Lo peor es que cada día que transcurre el panorama es más desalentador para los miles de panameños, que son los que al final pagan por las erradas decisiones de las personas a las que eligieron para representarlos.
Para el recuerdo han quedado esas figuras que, a pesar de las adversidades y pugnas políticas del momento, mantenían sus principios e ideales hasta el final.
Todo eso ha cambiado, y para mal. El transfuguismo o los “cambios de tolda” se han dado en todos los gobiernos, pero esta administración ha roto el récord.
Más allá de las razones -ejecución de más proyectos sociales, dinero, expedientes judiciales- quienes toman esta decisión no puede pretender que la población salga a las calles a aplaudirles.
El pueblo es tonto, pero no tanto y la clase política está abusando de su doble discurso.
Los ejemplos son muchos, pero el último caso es digno de enmarcar por las absurdas justificaciones.

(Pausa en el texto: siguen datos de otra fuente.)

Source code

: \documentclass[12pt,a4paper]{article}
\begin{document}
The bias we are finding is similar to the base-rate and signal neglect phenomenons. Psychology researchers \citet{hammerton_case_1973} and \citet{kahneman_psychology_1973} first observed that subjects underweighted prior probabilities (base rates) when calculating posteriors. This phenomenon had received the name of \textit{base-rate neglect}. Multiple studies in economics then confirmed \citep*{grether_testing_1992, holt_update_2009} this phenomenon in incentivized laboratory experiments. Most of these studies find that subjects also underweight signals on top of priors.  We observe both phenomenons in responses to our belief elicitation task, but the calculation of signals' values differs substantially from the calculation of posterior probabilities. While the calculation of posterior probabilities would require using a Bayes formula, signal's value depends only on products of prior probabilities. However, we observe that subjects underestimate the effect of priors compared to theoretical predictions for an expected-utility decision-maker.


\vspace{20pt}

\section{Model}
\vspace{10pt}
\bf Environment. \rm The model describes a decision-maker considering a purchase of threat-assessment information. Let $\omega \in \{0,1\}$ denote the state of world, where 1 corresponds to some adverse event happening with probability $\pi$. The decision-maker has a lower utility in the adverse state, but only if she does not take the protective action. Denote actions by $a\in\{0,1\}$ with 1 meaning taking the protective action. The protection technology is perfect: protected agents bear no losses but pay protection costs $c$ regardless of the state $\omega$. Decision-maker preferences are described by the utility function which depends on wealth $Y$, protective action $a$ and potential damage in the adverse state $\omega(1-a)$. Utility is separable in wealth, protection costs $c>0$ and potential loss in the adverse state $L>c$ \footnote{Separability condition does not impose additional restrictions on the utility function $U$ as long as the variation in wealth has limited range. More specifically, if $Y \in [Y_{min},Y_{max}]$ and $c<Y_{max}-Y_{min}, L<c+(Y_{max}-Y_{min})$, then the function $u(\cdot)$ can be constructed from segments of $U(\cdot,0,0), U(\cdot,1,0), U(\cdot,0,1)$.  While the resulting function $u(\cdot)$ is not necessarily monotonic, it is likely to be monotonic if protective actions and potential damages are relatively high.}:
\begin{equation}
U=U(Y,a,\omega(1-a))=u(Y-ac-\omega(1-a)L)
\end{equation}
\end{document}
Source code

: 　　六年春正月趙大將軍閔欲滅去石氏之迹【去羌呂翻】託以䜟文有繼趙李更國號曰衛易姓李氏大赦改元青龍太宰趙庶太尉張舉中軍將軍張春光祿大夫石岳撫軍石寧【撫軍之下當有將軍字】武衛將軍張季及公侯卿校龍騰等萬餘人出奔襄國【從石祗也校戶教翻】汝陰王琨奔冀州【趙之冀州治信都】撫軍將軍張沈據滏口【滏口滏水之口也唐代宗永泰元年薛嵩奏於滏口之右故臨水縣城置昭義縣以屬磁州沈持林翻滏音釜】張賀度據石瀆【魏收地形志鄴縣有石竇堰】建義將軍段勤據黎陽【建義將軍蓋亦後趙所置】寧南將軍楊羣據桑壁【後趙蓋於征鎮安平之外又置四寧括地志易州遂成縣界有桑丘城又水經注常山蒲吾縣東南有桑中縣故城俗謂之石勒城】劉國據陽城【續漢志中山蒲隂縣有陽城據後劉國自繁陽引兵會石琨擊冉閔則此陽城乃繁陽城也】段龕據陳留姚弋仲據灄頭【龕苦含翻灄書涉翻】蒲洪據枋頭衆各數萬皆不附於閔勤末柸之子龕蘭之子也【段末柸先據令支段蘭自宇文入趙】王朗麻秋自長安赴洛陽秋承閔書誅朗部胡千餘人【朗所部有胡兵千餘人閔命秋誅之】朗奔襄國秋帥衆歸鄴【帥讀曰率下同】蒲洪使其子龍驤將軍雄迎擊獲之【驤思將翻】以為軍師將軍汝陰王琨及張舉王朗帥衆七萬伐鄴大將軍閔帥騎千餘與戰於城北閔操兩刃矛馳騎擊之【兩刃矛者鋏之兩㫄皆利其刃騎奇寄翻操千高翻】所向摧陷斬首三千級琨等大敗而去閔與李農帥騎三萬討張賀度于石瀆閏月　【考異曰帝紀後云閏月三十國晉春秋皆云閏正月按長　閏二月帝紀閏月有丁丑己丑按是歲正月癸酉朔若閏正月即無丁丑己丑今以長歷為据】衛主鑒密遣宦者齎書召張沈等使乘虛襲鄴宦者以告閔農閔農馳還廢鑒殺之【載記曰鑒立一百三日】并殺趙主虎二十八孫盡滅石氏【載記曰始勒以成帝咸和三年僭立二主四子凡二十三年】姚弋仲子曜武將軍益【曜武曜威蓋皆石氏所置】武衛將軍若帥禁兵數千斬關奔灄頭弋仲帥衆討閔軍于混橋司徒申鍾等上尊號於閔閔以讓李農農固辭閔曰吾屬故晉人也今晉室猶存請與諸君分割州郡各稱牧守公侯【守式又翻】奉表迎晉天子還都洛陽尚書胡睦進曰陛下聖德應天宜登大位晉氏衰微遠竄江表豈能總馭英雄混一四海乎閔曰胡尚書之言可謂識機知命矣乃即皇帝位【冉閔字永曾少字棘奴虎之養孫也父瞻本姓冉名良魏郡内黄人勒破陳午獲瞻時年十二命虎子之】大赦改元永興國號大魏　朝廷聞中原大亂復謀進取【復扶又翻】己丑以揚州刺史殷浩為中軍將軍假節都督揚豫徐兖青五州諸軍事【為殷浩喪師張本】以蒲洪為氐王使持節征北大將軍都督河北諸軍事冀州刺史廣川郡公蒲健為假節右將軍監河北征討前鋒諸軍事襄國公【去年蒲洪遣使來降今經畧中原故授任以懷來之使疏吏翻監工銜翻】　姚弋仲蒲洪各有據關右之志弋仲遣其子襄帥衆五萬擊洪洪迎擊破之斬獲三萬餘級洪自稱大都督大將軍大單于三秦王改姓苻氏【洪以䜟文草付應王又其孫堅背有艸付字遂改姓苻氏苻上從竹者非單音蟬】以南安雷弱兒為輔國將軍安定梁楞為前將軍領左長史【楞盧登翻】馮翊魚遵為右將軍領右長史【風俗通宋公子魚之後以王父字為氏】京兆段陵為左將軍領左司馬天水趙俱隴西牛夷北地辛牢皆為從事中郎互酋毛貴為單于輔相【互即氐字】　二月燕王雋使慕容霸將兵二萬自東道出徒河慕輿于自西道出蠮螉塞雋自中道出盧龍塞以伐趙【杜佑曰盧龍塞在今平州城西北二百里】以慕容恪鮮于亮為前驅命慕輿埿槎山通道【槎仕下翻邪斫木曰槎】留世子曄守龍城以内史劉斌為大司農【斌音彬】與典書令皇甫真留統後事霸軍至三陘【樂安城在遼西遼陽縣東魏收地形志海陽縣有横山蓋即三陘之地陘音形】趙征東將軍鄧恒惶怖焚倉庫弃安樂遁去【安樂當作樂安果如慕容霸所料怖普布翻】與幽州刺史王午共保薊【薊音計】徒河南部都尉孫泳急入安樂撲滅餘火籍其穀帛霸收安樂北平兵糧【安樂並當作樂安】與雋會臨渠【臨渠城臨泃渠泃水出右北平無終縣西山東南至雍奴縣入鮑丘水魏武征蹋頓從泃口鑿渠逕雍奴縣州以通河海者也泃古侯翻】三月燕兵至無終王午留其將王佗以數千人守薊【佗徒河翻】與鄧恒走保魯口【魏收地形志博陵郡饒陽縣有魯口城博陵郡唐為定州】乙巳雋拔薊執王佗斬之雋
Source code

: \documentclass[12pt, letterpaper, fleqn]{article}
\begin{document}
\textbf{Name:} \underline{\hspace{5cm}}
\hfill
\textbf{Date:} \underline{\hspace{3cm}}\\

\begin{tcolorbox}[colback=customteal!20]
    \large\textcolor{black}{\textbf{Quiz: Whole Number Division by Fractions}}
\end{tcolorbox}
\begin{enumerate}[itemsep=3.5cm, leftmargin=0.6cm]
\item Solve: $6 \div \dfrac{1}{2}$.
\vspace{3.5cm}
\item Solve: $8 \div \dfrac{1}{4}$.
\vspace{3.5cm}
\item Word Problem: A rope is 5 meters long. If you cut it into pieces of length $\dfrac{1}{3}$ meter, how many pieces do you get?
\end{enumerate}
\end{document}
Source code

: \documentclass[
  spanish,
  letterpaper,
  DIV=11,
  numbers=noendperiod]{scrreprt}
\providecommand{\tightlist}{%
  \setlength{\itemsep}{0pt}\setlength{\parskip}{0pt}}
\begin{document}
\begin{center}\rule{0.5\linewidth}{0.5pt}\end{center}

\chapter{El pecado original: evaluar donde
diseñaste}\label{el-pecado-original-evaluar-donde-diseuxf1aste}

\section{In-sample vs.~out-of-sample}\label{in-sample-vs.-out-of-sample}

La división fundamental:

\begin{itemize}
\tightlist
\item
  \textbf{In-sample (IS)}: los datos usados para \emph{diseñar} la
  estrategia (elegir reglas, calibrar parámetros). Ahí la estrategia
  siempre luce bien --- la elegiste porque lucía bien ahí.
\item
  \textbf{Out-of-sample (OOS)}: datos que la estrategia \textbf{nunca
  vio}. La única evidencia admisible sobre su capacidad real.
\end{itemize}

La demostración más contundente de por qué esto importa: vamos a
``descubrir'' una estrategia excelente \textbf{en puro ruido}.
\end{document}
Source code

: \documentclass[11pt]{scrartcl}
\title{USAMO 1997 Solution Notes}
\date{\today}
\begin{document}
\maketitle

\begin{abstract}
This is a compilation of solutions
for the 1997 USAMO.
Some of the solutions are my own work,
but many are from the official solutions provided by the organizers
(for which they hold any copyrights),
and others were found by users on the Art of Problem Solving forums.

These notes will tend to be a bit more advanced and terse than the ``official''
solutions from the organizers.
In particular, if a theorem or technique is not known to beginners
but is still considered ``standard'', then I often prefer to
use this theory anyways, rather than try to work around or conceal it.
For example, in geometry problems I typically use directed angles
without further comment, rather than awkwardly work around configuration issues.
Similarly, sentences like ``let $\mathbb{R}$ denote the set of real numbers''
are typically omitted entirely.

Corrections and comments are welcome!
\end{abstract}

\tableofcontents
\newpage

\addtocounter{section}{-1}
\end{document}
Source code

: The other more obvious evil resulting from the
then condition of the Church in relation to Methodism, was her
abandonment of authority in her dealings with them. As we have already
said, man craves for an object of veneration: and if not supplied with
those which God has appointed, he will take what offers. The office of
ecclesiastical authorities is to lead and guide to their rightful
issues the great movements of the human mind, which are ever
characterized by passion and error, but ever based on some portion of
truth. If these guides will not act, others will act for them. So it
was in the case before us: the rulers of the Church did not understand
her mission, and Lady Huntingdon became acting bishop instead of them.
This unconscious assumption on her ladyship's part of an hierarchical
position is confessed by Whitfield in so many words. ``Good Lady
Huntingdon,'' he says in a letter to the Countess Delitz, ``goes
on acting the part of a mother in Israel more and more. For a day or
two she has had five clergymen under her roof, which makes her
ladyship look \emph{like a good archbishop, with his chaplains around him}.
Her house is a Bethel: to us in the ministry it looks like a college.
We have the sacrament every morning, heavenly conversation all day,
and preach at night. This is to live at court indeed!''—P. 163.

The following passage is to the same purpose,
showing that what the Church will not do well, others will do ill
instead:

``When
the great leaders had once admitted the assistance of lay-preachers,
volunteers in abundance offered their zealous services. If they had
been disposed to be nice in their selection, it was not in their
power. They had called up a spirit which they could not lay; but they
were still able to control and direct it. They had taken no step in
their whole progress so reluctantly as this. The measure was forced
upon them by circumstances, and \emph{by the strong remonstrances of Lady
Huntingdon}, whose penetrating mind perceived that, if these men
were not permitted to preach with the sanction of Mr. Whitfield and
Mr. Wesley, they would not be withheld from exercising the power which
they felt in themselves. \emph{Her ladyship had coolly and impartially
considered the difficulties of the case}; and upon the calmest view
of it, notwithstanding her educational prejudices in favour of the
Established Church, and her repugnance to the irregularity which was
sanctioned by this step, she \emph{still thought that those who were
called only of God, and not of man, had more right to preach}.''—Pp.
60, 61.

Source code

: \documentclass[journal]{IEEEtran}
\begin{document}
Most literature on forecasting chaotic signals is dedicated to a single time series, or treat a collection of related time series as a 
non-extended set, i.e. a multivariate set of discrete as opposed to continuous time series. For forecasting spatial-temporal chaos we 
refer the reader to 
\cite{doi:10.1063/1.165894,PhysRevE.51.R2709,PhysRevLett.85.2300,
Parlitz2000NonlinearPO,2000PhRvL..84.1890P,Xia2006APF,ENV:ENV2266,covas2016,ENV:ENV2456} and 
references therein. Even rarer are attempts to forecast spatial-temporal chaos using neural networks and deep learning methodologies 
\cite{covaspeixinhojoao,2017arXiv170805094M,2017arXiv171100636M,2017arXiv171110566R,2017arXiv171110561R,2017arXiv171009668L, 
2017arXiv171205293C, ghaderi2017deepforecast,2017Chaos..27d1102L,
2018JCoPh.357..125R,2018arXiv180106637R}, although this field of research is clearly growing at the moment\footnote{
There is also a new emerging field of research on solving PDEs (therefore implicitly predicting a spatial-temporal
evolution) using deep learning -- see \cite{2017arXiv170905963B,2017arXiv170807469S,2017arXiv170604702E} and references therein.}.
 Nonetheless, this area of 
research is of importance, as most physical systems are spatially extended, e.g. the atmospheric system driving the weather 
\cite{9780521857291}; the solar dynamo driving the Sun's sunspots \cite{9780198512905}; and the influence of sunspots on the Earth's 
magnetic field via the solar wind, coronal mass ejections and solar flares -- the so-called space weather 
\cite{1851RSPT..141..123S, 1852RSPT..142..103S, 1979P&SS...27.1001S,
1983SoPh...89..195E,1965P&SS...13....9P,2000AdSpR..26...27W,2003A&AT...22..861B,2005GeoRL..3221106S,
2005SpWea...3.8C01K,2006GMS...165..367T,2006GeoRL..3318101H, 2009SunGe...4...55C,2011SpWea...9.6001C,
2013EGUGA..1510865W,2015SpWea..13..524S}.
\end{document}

Lo cuestionable no es el cambio en si, que había negado a todo el país, en especial, a los votantes de su circuito, sino la falta de valentía para enfrentar una decisión que ya había tomado hace tiempo.
Pero antes de abandonar las filas de su partido, enunció una frase lapidaria que quedará para la posteridad.
Decir que “tonto es aquel que basa sus esperanzas en los recuerdos del pasado y aún más tonto es aquél que vive pensando en el futuro que no ha llegado, cuando el presente es la única realidad que tenemos”, es un claro ejemplo de que muchos de los mal llamados “padres de la patria” solo viven del oportunismo instantáneo.